(Plain-text document sources)
• • •

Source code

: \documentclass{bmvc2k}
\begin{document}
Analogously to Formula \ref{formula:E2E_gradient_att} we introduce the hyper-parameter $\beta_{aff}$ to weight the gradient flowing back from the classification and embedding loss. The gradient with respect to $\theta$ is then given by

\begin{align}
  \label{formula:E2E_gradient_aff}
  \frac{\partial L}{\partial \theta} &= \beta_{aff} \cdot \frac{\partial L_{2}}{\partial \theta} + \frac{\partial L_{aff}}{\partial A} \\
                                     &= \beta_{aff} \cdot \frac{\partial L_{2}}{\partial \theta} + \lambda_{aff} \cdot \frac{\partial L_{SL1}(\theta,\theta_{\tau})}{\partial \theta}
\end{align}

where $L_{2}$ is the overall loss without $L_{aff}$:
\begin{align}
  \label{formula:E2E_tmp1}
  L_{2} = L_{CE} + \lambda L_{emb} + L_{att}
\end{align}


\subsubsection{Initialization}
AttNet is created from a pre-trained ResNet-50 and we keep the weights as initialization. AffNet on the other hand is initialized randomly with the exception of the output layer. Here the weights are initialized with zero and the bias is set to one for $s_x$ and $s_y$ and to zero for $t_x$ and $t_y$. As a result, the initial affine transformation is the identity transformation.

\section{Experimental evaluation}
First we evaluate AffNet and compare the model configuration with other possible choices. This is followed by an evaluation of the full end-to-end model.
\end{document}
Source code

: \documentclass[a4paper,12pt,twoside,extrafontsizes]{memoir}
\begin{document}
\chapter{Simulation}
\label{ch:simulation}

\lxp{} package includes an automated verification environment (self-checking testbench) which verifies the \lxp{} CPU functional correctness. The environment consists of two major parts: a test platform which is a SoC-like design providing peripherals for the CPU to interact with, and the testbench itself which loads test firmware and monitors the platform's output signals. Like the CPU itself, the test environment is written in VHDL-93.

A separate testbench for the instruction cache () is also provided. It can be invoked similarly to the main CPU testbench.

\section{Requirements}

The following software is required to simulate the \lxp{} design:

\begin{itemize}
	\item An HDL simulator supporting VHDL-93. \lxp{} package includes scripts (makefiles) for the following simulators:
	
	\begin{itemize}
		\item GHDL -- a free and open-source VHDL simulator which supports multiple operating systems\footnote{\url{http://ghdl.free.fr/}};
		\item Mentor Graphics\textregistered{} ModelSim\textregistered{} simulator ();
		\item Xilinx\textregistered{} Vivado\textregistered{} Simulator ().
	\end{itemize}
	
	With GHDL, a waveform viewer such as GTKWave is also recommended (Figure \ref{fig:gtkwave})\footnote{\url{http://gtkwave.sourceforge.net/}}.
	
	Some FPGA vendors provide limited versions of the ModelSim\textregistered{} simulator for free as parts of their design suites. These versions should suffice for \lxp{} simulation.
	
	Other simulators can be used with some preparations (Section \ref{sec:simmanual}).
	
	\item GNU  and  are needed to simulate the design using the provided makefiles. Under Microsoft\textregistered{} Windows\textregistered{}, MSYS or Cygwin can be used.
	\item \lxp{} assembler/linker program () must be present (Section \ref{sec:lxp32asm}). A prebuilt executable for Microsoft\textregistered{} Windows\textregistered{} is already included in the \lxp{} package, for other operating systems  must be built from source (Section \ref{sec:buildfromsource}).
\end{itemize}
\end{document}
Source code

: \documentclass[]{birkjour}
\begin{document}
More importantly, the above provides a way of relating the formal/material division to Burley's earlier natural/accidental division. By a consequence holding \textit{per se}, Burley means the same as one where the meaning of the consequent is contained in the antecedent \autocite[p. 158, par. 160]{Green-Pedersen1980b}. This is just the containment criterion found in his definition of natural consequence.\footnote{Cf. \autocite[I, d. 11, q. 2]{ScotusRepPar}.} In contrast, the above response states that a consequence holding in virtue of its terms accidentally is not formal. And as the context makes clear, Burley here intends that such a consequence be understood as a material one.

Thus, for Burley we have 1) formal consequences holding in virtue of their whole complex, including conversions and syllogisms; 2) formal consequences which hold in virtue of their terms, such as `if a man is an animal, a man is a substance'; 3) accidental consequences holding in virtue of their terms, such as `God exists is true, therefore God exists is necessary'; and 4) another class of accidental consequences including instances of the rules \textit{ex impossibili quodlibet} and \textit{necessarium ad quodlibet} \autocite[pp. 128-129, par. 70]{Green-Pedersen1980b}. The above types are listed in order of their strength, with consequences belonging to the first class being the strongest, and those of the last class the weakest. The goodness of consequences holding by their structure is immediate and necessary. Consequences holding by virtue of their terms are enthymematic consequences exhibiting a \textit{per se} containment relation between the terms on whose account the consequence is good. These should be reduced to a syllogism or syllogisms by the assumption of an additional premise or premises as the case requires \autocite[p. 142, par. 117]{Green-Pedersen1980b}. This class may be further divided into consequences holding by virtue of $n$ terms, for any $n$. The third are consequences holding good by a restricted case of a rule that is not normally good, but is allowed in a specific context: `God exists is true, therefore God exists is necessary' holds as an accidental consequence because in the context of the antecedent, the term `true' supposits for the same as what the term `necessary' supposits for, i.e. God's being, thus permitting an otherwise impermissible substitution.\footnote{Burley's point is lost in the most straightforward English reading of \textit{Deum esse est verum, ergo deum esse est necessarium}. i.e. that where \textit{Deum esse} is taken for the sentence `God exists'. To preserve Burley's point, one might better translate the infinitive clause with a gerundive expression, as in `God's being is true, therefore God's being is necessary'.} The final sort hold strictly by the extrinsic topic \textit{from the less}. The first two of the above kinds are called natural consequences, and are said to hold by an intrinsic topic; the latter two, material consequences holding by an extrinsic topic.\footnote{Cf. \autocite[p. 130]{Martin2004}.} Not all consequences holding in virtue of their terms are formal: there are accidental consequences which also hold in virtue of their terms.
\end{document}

• • •

ACTION ITEM -> Pull every line containing "frac" out of the entries.

OUTPUT OF THE EXERCISE ->
  \frac{\partial L}{\partial \theta} &= \beta_{aff} \cdot \frac{\partial L_{2}}{\partial \theta} + \frac{\partial L_{aff}}{\partial A} \\
                                     &= \beta_{aff} \cdot \frac{\partial L_{2}}{\partial \theta} + \lambda_{aff} \cdot \frac{\partial L_{SL1}(\theta,\theta_{\tau})}{\partial \theta}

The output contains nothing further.